Caelainn Hogan at Harper's Magazine:
On a gray Sunday in Belfast, police stood cross-armed in front of a line of armored jeeps, primed like racehorses in the stocks. They formed a barricade across a wide shopping street in the center of the city, starting at Poundworld and cutting off the KFC from the Disney Store one door down. The street was an eventual meeting point of the famous Falls and Shankill roads, the thoroughfares of West Belfast’s predominantly Catholic and Protestant neighborhoods, divided by a looming peace wall. A solid concrete barricade topped with metal fencing, the wall runs for miles along the lonely bend of Cupar Way, rising higher than a double-decker bus. One of many peace lines built up more than four decades ago to prevent clashes between the two communities, on one side of the wall, fenced-off estates fly the English Cross of Saint George, while on the other, houses hang the Irish tricolor. Spike-topped security gates stand at the point at which the peace line crosses Lanark Way, traffic streaming through during the day. But the gates still shut automatically at designated times, barricading one side from the other.
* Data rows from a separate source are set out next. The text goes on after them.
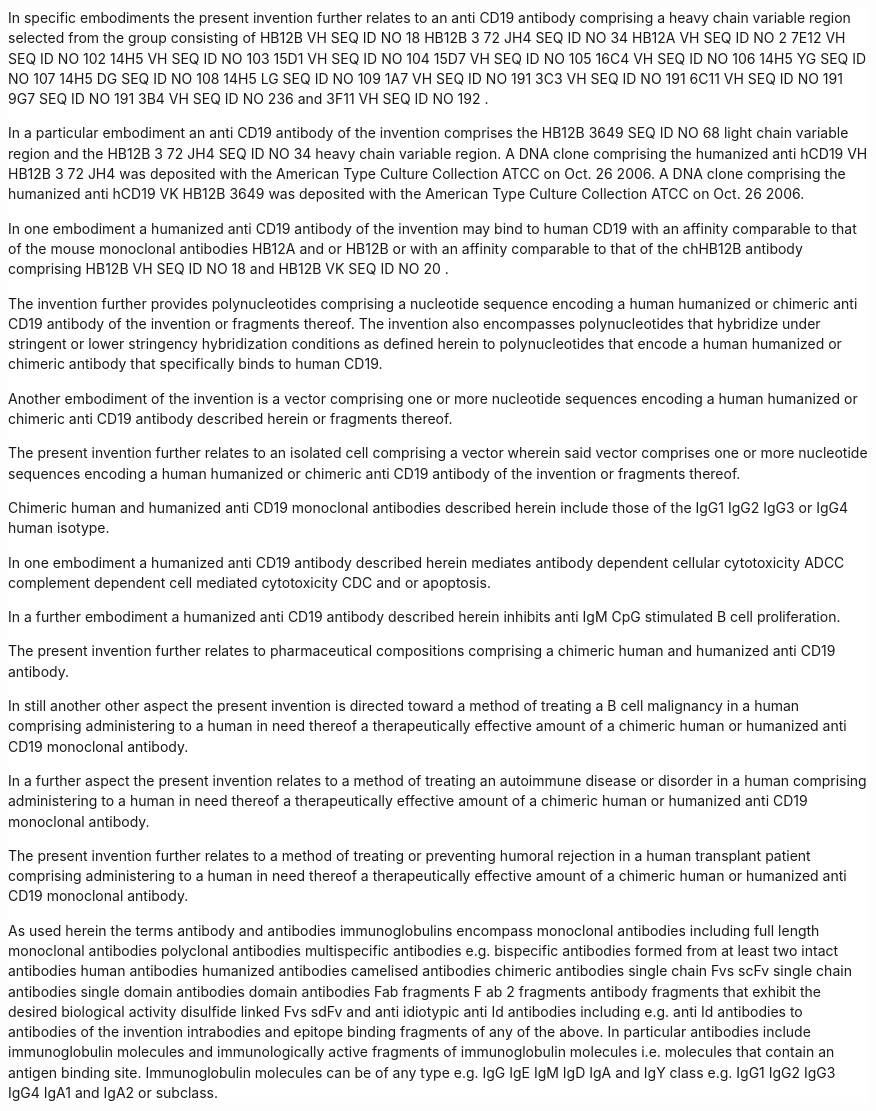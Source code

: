 In specific embodiments the present invention further relates to an anti CD19 antibody comprising a heavy chain variable region selected from the group consisting of HB12B VH SEQ ID NO 18 HB12B 3 72 JH4 SEQ ID NO 34 HB12A VH SEQ ID NO 2 7E12 VH SEQ ID NO 102 14H5 VH SEQ ID NO 103 15D1 VH SEQ ID NO 104 15D7 VH SEQ ID NO 105 16C4 VH SEQ ID NO 106 14H5 YG SEQ ID NO 107 14H5 DG SEQ ID NO 108 14H5 LG SEQ ID NO 109 1A7 VH SEQ ID NO 191 3C3 VH SEQ ID NO 191 6C11 VH SEQ ID NO 191 9G7 SEQ ID NO 191 3B4 VH SEQ ID NO 236 and 3F11 VH SEQ ID NO 192 .

In a particular embodiment an anti CD19 antibody of the invention comprises the HB12B 3649 SEQ ID NO 68 light chain variable region and the HB12B 3 72 JH4 SEQ ID NO 34 heavy chain variable region. A DNA clone comprising the humanized anti hCD19 VH HB12B 3 72 JH4 was deposited with the American Type Culture Collection ATCC on Oct. 26 2006. A DNA clone comprising the humanized anti hCD19 VK HB12B 3649 was deposited with the American Type Culture Collection ATCC on Oct. 26 2006.

In one embodiment a humanized anti CD19 antibody of the invention may bind to human CD19 with an affinity comparable to that of the mouse monoclonal antibodies HB12A and or HB12B or with an affinity comparable to that of the chHB12B antibody comprising HB12B VH SEQ ID NO 18 and HB12B VK SEQ ID NO 20 .

The invention further provides polynucleotides comprising a nucleotide sequence encoding a human humanized or chimeric anti CD19 antibody of the invention or fragments thereof. The invention also encompasses polynucleotides that hybridize under stringent or lower stringency hybridization conditions as defined herein to polynucleotides that encode a human humanized or chimeric antibody that specifically binds to human CD19.

Another embodiment of the invention is a vector comprising one or more nucleotide sequences encoding a human humanized or chimeric anti CD19 antibody described herein or fragments thereof.

The present invention further relates to an isolated cell comprising a vector wherein said vector comprises one or more nucleotide sequences encoding a human humanized or chimeric anti CD19 antibody of the invention or fragments thereof.

Chimeric human and humanized anti CD19 monoclonal antibodies described herein include those of the IgG1 IgG2 IgG3 or IgG4 human isotype.

In one embodiment a humanized anti CD19 antibody described herein mediates antibody dependent cellular cytotoxicity ADCC complement dependent cell mediated cytotoxicity CDC and or apoptosis.

In a further embodiment a humanized anti CD19 antibody described herein inhibits anti IgM CpG stimulated B cell proliferation.

The present invention further relates to pharmaceutical compositions comprising a chimeric human and humanized anti CD19 antibody.

In still another other aspect the present invention is directed toward a method of treating a B cell malignancy in a human comprising administering to a human in need thereof a therapeutically effective amount of a chimeric human or humanized anti CD19 monoclonal antibody.

In a further aspect the present invention relates to a method of treating an autoimmune disease or disorder in a human comprising administering to a human in need thereof a therapeutically effective amount of a chimeric human or humanized anti CD19 monoclonal antibody.

The present invention further relates to a method of treating or preventing humoral rejection in a human transplant patient comprising administering to a human in need thereof a therapeutically effective amount of a chimeric human or humanized anti CD19 monoclonal antibody.

As used herein the terms antibody and antibodies immunoglobulins encompass monoclonal antibodies including full length monoclonal antibodies polyclonal antibodies multispecific antibodies e.g. bispecific antibodies formed from at least two intact antibodies human antibodies humanized antibodies camelised antibodies chimeric antibodies single chain Fvs scFv single chain antibodies single domain antibodies domain antibodies Fab fragments F ab 2 fragments antibody fragments that exhibit the desired biological activity disulfide linked Fvs sdFv and anti idiotypic anti Id antibodies including e.g. anti Id antibodies to antibodies of the invention intrabodies and epitope binding fragments of any of the above. In particular antibodies include immunoglobulin molecules and immunologically active fragments of immunoglobulin molecules i.e. molecules that contain an antigen binding site. Immunoglobulin molecules can be of any type e.g. IgG IgE IgM IgD IgA and IgY class e.g. IgG1 IgG2 IgG3 IgG4 IgA1 and IgA2 or subclass.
That morning, Khaled Berakdar, his head and face freshly shaven, nipped down a back alley lane, making his way through empty streets and past the line of police, to meet his younger brother Ibrahim. With slicked-back hair and a thick beard, Ibrahim was sporting a rubber bracelet that read “Syria.” They embraced before making their way towards the Falls, where a crowd was mustering for a parade in honor of the Irish uprising against the British.